‘Holloway’ is an exhibition exploring the past, present and future significance of Holloway Women’s Prison, which for 150 years stood as a symbol both of acts of resistance by women and their continued marginalisation.
Join me and other artists and agitators Tuesday February 6th at the Ringcross Community Centre, Lough Road, N7 8RH 6-9pm for the PV.
Show runs until Feb 23rd.
In the early 1900s, several Suffragettes were imprisoned at Holloway, and force-fed after they embarked on hunger strikes in protest of their treatment. In 1918, Constance Markievicz, a fighter in the Easter Rising of 1916, arrived at Holloway, and during her time incarcerated she won election to the Second Dáil in the elections of 1921. In 1955, Ruth Ellis was the last women in the United Kingdom to be executed. Only last year, in January 2016, Sarah Reed committed suicide in her cell, where she was kept waiting for nine weeks for a mental health evaluation.
Now, just three decades after the prison was rebuilt from scratch, the site is set to be completely repurposed and developed into housing. This exhibition seeks to ask questions of this transformation: What does it mean to turn a place of incarceration into a place of probable luxury? How can a new housing development go ahead, while remaining conscious of the history of the site?

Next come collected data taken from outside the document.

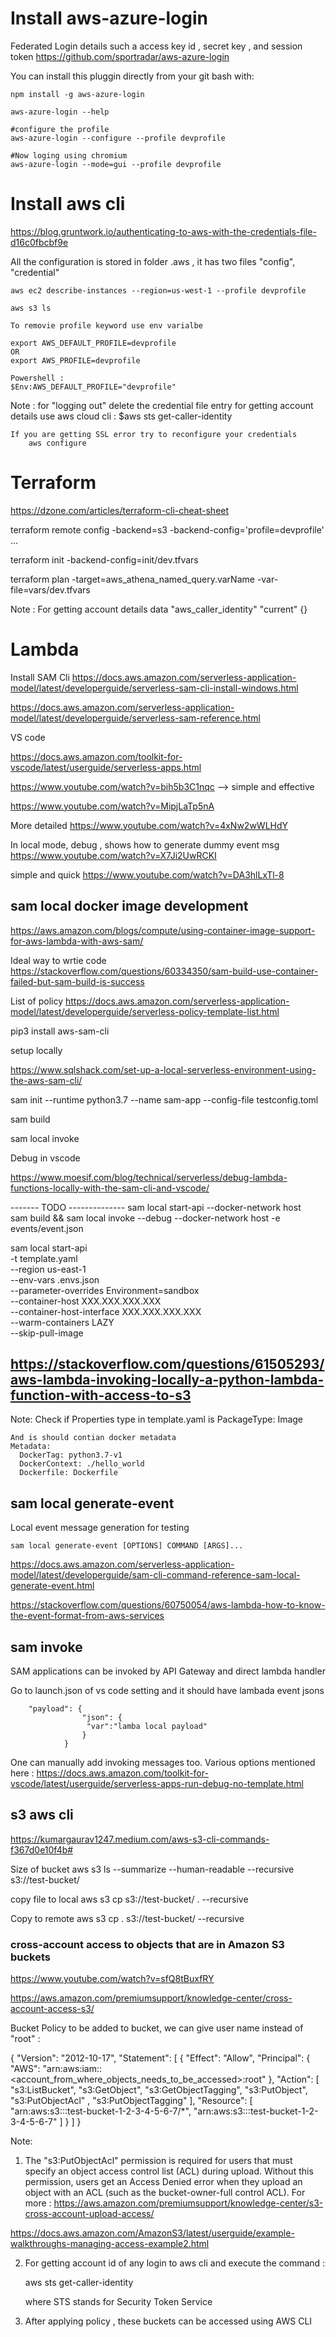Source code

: 

# Install aws-azure-login

Federated Login details such a access key id , secret key , and session token 
https://github.com/sportradar/aws-azure-login

You can install this pluggin directly from your git bash with:

	npm install -g aws-azure-login
	
	aws-azure-login --help
	
	#configure the profile
	aws-azure-login --configure --profile devprofile
	
	#Now loging using chromium
	aws-azure-login --mode=gui --profile devprofile



# Install aws cli 
https://blog.gruntwork.io/authenticating-to-aws-with-the-credentials-file-d16c0fbcbf9e

   All the configuration is stored in folder .aws , it has two files "config", "credential" 

	aws ec2 describe-instances --region=us-west-1 --profile devprofile
	
	aws s3 ls 

	To removie profile keyword use env varialbe 

	export AWS_DEFAULT_PROFILE=devprofile
	OR
	export AWS_PROFILE=devprofile
	
	Powershell :
	$Env:AWS_DEFAULT_PROFILE="devprofile"


Note : 
	for "logging out" delete the credential file entry 
	for getting account details use aws cloud cli :
		$aws sts get-caller-identity
		
	If you are getting SSL error try to reconfigure your credentials 
		aws configure


# Terraform 
https://dzone.com/articles/terraform-cli-cheat-sheet

terraform remote config -backend=s3 -backend-config='profile=devprofile' ...

terraform init -backend-config=init/dev.tfvars 

terraform plan -target=aws_athena_named_query.varName -var-file=vars/dev.tfvars



Note :
    For getting account details 
		data "aws_caller_identity" "current" {}

# Lambda 

Install SAM Cli
https://docs.aws.amazon.com/serverless-application-model/latest/developerguide/serverless-sam-cli-install-windows.html

https://docs.aws.amazon.com/serverless-application-model/latest/developerguide/serverless-sam-reference.html

VS code 

https://docs.aws.amazon.com/toolkit-for-vscode/latest/userguide/serverless-apps.html

https://www.youtube.com/watch?v=bih5b3C1nqc --> simple and effective


https://www.youtube.com/watch?v=MipjLaTp5nA


More detailed 
https://www.youtube.com/watch?v=4xNw2wWLHdY

In local mode, debug , shows how to generate dummy event msg 
https://www.youtube.com/watch?v=X7Ji2UwRCKI

simple and quick
https://www.youtube.com/watch?v=DA3hlLxTl-8

## sam local docker image development 

https://aws.amazon.com/blogs/compute/using-container-image-support-for-aws-lambda-with-aws-sam/

Ideal way to wrtie code
https://stackoverflow.com/questions/60334350/sam-build-use-container-failed-but-sam-build-is-success

List of policy 
https://docs.aws.amazon.com/serverless-application-model/latest/developerguide/serverless-policy-template-list.html

pip3 install aws-sam-cli

setup locally 

https://www.sqlshack.com/set-up-a-local-serverless-environment-using-the-aws-sam-cli/

sam init --runtime python3.7 --name sam-app --config-file testconfig.toml

sam build

sam local invoke


Debug in vscode 

https://www.moesif.com/blog/technical/serverless/debug-lambda-functions-locally-with-the-sam-cli-and-vscode/

------- TODO --------------
sam local start-api --docker-network host  
sam build && sam local invoke --debug --docker-network host -e events/event.json

sam local start-api \
-t template.yaml \
--region us-east-1 \
--env-vars .envs.json \
--parameter-overrides Environment=sandbox \
--container-host XXX.XXX.XXX.XXX \
--container-host-interface XXX.XXX.XXX.XXX \
--warm-containers LAZY \
--skip-pull-image

https://stackoverflow.com/questions/61505293/aws-lambda-invoking-locally-a-python-lambda-function-with-access-to-s3
---------------------------

Note: 
	Check if Properties type in template.yaml is 
      PackageType: Image
	  
	And is should contian docker metadata 
	Metadata:
      DockerTag: python3.7-v1
      DockerContext: ./hello_world
      Dockerfile: Dockerfile


## sam local generate-event

Local event message generation for testing 

```
sam local generate-event [OPTIONS] COMMAND [ARGS]...
```

https://docs.aws.amazon.com/serverless-application-model/latest/developerguide/sam-cli-command-reference-sam-local-generate-event.html

https://stackoverflow.com/questions/60750054/aws-lambda-how-to-know-the-event-format-from-aws-services


## sam invoke 

SAM applications can be invoked by API Gateway and direct lambda handler

Go to launch.json of vs code setting and it should have lambada event jsons 

		"payload": {
                    "json": {
                     "var":"lamba local payload"
                    }
                }

One can manually add invoking messages too.
Various options mentioned here :
https://docs.aws.amazon.com/toolkit-for-vscode/latest/userguide/serverless-apps-run-debug-no-template.html



## s3 aws cli 
https://kumargaurav1247.medium.com/aws-s3-cli-commands-f367d0e10f4b#

Size of bucket 
aws s3 ls --summarize --human-readable --recursive s3://test-bucket/

copy file to local 
aws s3 cp s3://test-bucket/ . --recursive

Copy to remote 
aws s3 cp . s3://test-bucket/ --recursive

### cross-account access to objects that are in Amazon S3 buckets
https://www.youtube.com/watch?v=sfQ8tBuxfRY

https://aws.amazon.com/premiumsupport/knowledge-center/cross-account-access-s3/


Bucket Policy to be added to bucket, we can give user name instead of "root" :

{
    "Version": "2012-10-17",
    "Statement": [
        {
            "Effect": "Allow",
            "Principal": {
                "AWS": "arn:aws:iam::<account_from_where_objects_needs_to_be_accessed>:root"
            },
            "Action": [
				"s3:ListBucket",
                "s3:GetObject",
                "s3:GetObjectTagging",
                "s3:PutObject",
				"s3:PutObjectAcl" ,
                "s3:PutObjectTagging"
            ],
            "Resource": [
			"arn:aws:s3:::test-bucket-1-2-3-4-5-6-7/*",
			"arn:aws:s3:::test-bucket-1-2-3-4-5-6-7"
			]
        }
    ]
}



Note: 

1. The "s3:PutObjectAcl" permission is required for users that must specify an object access control list (ACL) during upload. Without this permission, users get an Access Denied error when they upload an object with an ACL (such as the bucket-owner-full control ACL). For more : https://aws.amazon.com/premiumsupport/knowledge-center/s3-cross-account-upload-access/ 

https://docs.aws.amazon.com/AmazonS3/latest/userguide/example-walkthroughs-managing-access-example2.html

2. For getting account id of any login to aws cli and execute the command :
	
	aws sts get-caller-identity
	
	where STS stands for Security Token Service
	
3. After applying policy , these buckets can be accessed using AWS CLI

This exhibition is an attempt to explore Holloway as the confluence of many issues: women’s rights, mental health, gentrification and the current upheaval of the prison system.
On Thursday 8th February Pilion will host a screening of J. Lee Thompson’s 1956 film ‘Yield to the Night,’ starring Diana Dors as Mary Hilton. The film presents Mary in the shadow of her execution, as she retells a chain of events that drove her to murder. The film bears a striking resemblance to the case of Ruth Ellis, the last woman to be executed at Holloway in 1955.
The exhibition will run until Friday 23rd February.